(Beginning of Working data)

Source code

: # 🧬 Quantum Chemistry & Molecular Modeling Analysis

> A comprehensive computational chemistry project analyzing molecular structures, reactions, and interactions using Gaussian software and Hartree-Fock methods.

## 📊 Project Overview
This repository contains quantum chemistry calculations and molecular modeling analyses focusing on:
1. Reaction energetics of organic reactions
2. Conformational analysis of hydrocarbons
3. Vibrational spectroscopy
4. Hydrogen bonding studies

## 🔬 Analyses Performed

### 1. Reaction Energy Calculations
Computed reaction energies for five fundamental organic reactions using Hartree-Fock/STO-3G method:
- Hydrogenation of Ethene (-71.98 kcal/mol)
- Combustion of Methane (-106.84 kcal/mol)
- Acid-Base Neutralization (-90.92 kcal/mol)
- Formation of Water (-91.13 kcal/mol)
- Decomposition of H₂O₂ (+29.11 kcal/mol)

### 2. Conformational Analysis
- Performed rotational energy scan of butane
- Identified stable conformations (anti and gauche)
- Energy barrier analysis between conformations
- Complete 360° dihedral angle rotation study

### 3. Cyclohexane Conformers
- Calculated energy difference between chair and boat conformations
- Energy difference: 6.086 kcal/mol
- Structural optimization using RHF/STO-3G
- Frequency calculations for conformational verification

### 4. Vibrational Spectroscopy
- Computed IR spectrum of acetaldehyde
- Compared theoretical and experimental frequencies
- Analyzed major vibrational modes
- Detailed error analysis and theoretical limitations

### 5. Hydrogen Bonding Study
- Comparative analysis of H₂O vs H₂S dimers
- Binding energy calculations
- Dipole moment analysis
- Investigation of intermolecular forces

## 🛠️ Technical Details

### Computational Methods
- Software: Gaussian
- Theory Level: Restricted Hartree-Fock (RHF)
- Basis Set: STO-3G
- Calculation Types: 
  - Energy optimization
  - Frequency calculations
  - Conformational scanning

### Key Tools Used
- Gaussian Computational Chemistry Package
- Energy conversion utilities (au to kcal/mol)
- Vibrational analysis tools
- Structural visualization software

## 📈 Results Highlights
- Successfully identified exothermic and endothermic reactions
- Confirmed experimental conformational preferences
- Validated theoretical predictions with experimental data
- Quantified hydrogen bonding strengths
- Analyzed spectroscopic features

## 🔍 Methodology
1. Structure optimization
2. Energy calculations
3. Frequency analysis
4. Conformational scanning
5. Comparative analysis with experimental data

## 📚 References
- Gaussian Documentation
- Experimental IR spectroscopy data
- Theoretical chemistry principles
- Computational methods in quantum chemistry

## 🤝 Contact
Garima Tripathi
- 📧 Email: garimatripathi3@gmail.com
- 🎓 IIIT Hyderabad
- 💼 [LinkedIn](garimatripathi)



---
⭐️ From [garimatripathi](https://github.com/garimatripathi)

(End of Working data)

- Task prompt:
What lines of the data include the word "Analyzed"? Copy each of them.

- Result for this task:
- Analyzed major vibrational modes
- Analyzed spectroscopic features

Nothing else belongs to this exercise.